What the exercise asks: Find and return every line of the data that contains the word "chút".

(Provided records begins)

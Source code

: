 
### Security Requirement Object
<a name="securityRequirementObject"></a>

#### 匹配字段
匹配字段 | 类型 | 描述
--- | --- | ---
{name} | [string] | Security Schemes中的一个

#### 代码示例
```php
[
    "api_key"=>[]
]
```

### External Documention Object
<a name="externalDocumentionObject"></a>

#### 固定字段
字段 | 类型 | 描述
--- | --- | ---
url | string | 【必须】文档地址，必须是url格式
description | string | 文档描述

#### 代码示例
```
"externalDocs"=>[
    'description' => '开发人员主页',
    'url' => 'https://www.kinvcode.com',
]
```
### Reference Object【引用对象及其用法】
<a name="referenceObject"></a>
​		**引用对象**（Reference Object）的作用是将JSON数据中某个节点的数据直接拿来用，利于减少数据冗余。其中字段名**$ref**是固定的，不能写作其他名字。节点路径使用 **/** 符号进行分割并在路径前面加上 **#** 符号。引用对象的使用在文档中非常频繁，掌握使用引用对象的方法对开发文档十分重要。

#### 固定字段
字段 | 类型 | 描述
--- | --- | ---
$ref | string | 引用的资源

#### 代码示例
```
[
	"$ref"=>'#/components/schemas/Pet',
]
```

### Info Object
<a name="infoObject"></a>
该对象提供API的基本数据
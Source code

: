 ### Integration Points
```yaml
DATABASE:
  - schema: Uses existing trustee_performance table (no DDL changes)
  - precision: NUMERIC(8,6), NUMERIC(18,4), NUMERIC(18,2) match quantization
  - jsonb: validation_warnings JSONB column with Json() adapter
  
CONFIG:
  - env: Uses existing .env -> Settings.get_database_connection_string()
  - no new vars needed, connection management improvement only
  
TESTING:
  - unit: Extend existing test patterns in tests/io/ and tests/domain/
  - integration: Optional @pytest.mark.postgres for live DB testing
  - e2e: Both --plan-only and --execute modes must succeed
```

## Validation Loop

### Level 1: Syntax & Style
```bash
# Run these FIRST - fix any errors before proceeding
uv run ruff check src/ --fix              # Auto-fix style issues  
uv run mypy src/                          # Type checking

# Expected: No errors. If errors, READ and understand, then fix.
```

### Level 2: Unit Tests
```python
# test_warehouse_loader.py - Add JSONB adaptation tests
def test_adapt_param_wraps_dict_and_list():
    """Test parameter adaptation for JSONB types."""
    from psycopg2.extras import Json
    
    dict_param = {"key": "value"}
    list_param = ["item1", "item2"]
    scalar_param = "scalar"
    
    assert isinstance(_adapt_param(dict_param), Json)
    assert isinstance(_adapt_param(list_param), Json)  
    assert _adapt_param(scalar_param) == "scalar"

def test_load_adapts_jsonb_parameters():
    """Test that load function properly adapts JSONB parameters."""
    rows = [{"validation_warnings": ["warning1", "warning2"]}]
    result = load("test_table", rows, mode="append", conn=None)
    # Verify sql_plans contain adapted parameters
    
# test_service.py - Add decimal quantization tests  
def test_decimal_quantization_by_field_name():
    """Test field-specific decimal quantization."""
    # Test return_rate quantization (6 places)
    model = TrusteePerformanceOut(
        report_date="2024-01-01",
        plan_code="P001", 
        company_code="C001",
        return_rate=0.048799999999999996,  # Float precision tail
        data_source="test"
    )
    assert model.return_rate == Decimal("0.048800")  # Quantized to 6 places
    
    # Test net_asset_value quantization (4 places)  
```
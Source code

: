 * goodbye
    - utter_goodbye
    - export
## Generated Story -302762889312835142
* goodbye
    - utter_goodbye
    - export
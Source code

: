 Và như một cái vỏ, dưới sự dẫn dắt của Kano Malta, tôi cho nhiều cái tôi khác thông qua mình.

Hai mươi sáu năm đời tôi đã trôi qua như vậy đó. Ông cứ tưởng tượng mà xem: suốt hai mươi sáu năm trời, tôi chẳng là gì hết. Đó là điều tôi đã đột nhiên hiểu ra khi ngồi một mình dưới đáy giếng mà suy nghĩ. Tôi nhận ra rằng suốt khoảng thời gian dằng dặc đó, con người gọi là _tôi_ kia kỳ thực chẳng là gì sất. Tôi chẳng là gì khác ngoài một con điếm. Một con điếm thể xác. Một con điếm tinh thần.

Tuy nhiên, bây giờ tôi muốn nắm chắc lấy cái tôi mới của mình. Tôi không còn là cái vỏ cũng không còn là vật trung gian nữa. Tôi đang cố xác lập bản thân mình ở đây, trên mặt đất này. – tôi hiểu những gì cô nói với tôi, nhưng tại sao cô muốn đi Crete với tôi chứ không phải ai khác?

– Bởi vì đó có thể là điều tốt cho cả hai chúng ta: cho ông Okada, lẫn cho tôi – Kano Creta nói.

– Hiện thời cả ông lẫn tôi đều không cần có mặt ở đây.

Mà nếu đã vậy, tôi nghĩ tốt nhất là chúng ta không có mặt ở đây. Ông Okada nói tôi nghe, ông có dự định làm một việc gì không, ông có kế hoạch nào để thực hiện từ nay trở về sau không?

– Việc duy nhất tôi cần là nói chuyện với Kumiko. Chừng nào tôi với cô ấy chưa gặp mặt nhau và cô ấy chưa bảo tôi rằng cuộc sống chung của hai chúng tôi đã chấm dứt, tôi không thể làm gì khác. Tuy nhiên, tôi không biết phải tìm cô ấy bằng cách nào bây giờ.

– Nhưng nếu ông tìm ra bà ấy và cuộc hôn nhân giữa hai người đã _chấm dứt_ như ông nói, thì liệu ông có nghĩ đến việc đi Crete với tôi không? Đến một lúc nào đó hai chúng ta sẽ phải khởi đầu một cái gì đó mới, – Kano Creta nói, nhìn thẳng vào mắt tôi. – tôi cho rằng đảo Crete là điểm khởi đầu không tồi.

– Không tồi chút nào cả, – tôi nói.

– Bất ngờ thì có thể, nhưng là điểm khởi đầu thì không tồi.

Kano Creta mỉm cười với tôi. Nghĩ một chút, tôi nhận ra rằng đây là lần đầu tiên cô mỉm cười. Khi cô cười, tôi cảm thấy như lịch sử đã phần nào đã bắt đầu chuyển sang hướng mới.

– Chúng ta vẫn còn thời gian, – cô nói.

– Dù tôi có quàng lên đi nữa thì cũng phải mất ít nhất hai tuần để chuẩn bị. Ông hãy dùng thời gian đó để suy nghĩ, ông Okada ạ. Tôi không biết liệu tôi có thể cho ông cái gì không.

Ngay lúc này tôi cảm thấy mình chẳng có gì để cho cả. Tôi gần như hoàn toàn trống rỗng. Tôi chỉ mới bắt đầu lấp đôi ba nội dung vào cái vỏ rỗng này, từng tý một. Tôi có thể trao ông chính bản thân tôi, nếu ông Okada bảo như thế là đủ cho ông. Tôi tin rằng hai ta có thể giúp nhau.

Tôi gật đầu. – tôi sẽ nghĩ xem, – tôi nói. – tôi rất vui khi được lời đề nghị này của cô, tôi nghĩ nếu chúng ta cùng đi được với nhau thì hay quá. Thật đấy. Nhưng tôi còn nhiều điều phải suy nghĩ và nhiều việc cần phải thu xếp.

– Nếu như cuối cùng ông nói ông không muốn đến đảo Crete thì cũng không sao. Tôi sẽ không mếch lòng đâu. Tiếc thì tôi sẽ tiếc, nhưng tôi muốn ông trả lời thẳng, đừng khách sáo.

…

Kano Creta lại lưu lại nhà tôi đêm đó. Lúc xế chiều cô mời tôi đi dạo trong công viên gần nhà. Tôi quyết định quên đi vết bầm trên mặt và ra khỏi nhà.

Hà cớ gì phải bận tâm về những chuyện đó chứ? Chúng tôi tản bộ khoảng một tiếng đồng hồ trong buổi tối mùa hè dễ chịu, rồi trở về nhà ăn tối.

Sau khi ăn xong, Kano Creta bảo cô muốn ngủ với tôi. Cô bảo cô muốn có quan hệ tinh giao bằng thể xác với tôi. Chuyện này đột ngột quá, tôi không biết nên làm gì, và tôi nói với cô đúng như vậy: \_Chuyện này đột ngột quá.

(Provided records ends)

Solution to the exercise:
– Không tồi chút nào cả, – tôi nói.
Kano Creta mỉm cười với tôi. Nghĩ một chút, tôi nhận ra rằng đây là lần đầu tiên cô mỉm cười. Khi cô cười, tôi cảm thấy như lịch sử đã phần nào đã bắt đầu chuyển sang hướng mới.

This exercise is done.